START Supplied material

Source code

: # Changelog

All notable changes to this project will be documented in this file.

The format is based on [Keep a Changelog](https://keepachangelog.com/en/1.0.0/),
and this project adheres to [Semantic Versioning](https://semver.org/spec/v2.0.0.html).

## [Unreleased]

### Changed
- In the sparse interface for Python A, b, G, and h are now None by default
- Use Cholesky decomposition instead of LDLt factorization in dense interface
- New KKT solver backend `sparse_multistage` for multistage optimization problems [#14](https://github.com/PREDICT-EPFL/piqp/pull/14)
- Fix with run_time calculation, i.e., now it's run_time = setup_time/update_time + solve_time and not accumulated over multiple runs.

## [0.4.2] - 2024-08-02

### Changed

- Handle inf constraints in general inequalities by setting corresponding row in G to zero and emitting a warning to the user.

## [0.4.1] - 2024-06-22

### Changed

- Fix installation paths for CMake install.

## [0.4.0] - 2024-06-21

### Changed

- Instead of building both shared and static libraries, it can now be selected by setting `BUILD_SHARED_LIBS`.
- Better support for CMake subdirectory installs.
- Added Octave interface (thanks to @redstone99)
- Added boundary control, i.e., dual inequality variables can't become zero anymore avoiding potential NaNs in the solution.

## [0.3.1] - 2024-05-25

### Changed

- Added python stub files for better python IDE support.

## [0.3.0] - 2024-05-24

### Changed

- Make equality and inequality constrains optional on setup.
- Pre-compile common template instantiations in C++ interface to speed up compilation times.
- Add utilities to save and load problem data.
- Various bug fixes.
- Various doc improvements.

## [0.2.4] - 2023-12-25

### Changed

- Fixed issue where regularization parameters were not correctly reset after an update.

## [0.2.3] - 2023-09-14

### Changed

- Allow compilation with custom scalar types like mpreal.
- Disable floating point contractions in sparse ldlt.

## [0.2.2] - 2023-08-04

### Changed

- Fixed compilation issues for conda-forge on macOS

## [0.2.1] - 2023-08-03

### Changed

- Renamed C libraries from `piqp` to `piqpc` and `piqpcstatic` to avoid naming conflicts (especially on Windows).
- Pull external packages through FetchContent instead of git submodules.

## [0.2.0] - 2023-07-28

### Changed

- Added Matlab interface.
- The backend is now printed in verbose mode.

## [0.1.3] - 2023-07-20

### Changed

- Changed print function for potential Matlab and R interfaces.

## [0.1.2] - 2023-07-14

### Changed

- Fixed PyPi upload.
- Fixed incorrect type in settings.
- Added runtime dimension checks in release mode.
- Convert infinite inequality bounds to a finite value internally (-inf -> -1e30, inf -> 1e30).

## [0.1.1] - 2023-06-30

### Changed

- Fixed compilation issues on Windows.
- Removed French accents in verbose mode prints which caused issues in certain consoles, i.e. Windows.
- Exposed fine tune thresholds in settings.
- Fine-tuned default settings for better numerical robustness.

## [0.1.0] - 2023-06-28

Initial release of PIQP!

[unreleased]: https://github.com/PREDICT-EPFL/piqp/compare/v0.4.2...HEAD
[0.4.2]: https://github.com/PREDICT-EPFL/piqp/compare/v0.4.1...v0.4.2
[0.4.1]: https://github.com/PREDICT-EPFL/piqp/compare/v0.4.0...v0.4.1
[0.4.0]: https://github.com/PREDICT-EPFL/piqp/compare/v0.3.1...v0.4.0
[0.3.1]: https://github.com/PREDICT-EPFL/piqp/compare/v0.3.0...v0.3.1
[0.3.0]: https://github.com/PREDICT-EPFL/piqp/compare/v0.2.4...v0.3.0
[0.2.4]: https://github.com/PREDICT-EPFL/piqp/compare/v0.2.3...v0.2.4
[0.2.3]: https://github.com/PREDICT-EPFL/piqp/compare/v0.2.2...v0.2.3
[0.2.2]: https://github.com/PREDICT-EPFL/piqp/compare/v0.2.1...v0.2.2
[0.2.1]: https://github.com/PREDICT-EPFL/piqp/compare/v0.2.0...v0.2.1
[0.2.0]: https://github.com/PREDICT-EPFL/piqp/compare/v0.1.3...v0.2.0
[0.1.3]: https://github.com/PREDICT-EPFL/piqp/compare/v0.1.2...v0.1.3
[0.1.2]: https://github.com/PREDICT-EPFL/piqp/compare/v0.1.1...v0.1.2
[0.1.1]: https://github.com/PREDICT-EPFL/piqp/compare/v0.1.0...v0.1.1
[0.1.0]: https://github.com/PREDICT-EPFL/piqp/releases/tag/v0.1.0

END Supplied material

### Exercise brief
Wherever a line above contains the string "verbose", copy that line.

### Result below
- The backend is now printed in verbose mode.
- Removed French accents in verbose mode prints which caused issues in certain consoles, i.e. Windows.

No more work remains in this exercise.